Después de la Revolución de octubre, la rápida industrialización de la Unión Soviética supuso para muchos un modelo a imitar, incluso por países capitalistas desarrollados que sufrían monumentales tasas de desempleo como consecuencia de la gran crisis mundial de los años treinta. Paradójicamente, sin embargo, en la Alemania de postguerra, con todo el país en manos de los cuatro vencedores, hasta tres millones de alemanes abandonaron el este para ir al oeste vía Berlín occidental, una isla del mundo capitalista en el corazón del país más mimado de la órbita socialista, y única frontera abierta entre ambos mundos. Hacia 1960, la joven República Democrática Alemana se estaba quedando sin contingente laboral y cerrar la frontera para impedir la continua fuga de los desafectos era la única solución para avanzar en la construcción real del socialismo.

Por entonces, hacía más de una década que el primer bloqueo soviético de Berlín había demostrado que no sería posible una administración conjunta de la ciudad. Pero sobre todo pudo comprobarse que en un país con dos economías discordantes con sus respectivas monedas en circulación, la supervivencia de la más débil dependería de lo férreo que fuese el blindaje del mercado en el que operase. Ese fue el principal motivo de la rápida construcción de aquel espacio interpuesto, áspero e intransitable, aquella barrera de protección antifascista que sin más desaparecería tan pronto como se hiciera patente la superioridad del sistema y el proletariado universal llamase a las puertas de aquel paraíso liberador de obreros, campesinos y trabajadores de la cultura. En tanto llegase ese momento, Alemania Federal comenzó a importar mano de obra de Turquía, país aliado y principal guardián de la frontera con la Unión Soviética.

De repente, la ciudad se dividió en dos. En el lado oriental caía el núcleo histórico de la ciudad prusiana edificada por Schinkel y su escuela, la puerta de Brandemburgo y el hermoso bulevar Unter den Linden, la plaza de la Gendarmenmarkt con el Konzerthaus y Schiller abrazados por las dos catedrales gemelas. Berlín occidental se conformó con poco más que la avenida de la Kurfürstendamm, la torre de la Gedachtniskirche y el edificio de la Mercedes Benz.

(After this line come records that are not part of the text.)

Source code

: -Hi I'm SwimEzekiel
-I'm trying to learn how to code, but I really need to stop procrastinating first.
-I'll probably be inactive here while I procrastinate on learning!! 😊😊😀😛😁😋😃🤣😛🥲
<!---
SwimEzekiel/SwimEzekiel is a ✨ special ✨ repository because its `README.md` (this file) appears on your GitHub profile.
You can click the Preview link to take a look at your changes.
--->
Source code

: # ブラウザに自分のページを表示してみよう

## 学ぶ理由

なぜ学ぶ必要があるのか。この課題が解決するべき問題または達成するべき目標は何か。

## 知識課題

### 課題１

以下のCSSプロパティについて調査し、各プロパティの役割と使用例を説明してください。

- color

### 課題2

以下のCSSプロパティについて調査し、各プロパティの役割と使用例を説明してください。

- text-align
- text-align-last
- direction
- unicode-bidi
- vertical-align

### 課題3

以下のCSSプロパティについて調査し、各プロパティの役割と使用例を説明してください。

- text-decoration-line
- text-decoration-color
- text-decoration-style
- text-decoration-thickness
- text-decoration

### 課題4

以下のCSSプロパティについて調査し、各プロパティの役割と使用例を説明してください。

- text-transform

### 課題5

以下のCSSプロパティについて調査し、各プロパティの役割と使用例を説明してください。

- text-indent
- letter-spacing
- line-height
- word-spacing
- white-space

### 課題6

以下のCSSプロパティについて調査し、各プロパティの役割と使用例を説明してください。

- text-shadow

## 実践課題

En medio, el Muro que separaba el peligro rojo del peligro capitalista, un instrumento del poder y del control político que marcaba un intra y un extra incontestable, la brutal manifestación, material y tangible de una contingencia histórica que confinaba sine die la existencia del berlinés del este y lo mantenía controlado, dispuesto a responder de forma violenta a los que intentasen quebrantarlo. El icono más expresivo del status quo de la Guerra Fría convertido en un atractivo turístico más de la postguerra.

Esta noche hace 25 años que cayó el Muro de Berlín, 28 años después del salto de Hans Conrad Schumann que muchos años después, a pesar todo, declaraba que sólo desde el 9 de Noviembre de 1989 me he sentido realmente libre.